Numéro d'arrêt : 99686
Numéro NOR : CETATEXT000007616468 ?
Identifiant URN:LEX : urn:lex;fr;conseil.etat;arret;1977-10-14;99686 ?

Analyses :

RJ1 - RJ2 CONTRIBUTIONS ET TAXES - TAXES SUR LE CHIFFRE D'AFFAIRES ET ASSIMILES - QUESTIONS COMMUNES - CHAMP D'APPLICATION DES T - C - A - [1] Locations - Locations consenties par une société commerciale - Commissions perçues pour l'établissement des contrats de location - [2] Activités non commerciales - Conditions d'assujettissement aux taxes sur le chiffre d'affaires - Prestations de service exécutées par une S - R - L.

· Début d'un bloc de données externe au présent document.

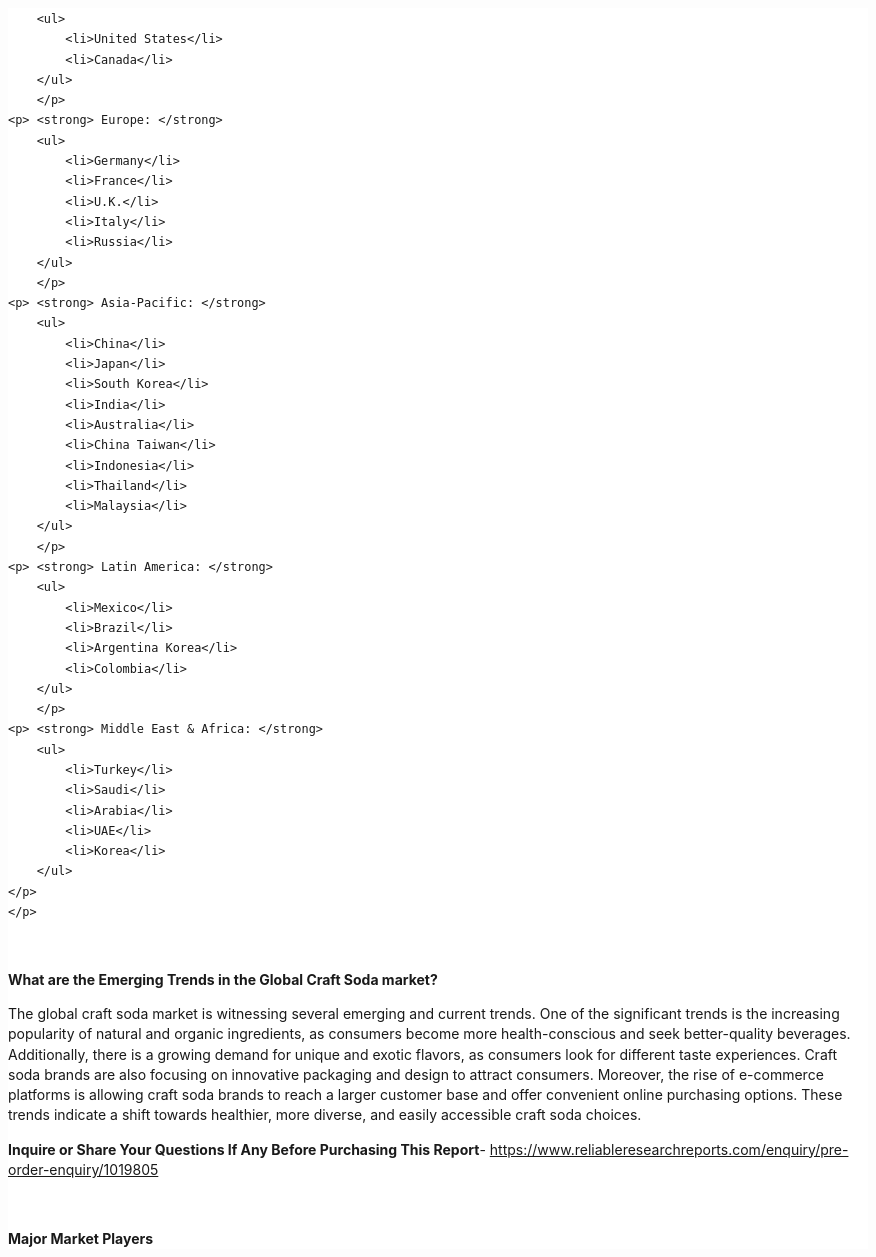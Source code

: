         <ul>
            <li>United States</li>
            <li>Canada</li>
        </ul>
        </p> 
    <p> <strong> Europe: </strong>
        <ul>
            <li>Germany</li>
            <li>France</li>
            <li>U.K.</li>
            <li>Italy</li>
            <li>Russia</li>
        </ul>
        </p> 
    <p> <strong> Asia-Pacific: </strong>
        <ul>
            <li>China</li>
            <li>Japan</li>
            <li>South Korea</li>
            <li>India</li>
            <li>Australia</li>
            <li>China Taiwan</li>
            <li>Indonesia</li>
            <li>Thailand</li>
            <li>Malaysia</li>
        </ul>
        </p> 
    <p> <strong> Latin America: </strong>
        <ul>
            <li>Mexico</li>
            <li>Brazil</li>
            <li>Argentina Korea</li>
            <li>Colombia</li>
        </ul>
        </p> 
    <p> <strong> Middle East & Africa: </strong>
        <ul>
            <li>Turkey</li>
            <li>Saudi</li>
            <li>Arabia</li>
            <li>UAE</li>
            <li>Korea</li>
        </ul>
    </p>
    </p>
<p>&nbsp;</p>
<p><strong>What are the Emerging Trends in the Global Craft Soda market?</strong></p>
<p><p>The global craft soda market is witnessing several emerging and current trends. One of the significant trends is the increasing popularity of natural and organic ingredients, as consumers become more health-conscious and seek better-quality beverages. Additionally, there is a growing demand for unique and exotic flavors, as consumers look for different taste experiences. Craft soda brands are also focusing on innovative packaging and design to attract consumers. Moreover, the rise of e-commerce platforms is allowing craft soda brands to reach a larger customer base and offer convenient online purchasing options. These trends indicate a shift towards healthier, more diverse, and easily accessible craft soda choices.</p></p>
<p><strong>Inquire or Share Your Questions If Any Before Purchasing This Report</strong>- <a href="https://www.reliableresearchreports.com/enquiry/pre-order-enquiry/1019805">https://www.reliableresearchreports.com/enquiry/pre-order-enquiry/1019805</a></p>
<p>&nbsp;</p>
<p><strong>Major Market Players</strong></p>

19-06-01-01[1] Société à responsabilité limitée qui donne à bail des immeubles qu'elle possède, les actes de locations ont un caractère civil [RJ1]. En revanche, les commissions perçues lors de la passation et de la rédaction de baux correspondent à l'intervention de son personnel et entrent dans le champ d'application des taxes sur le chiffre d'affaires [RJ2].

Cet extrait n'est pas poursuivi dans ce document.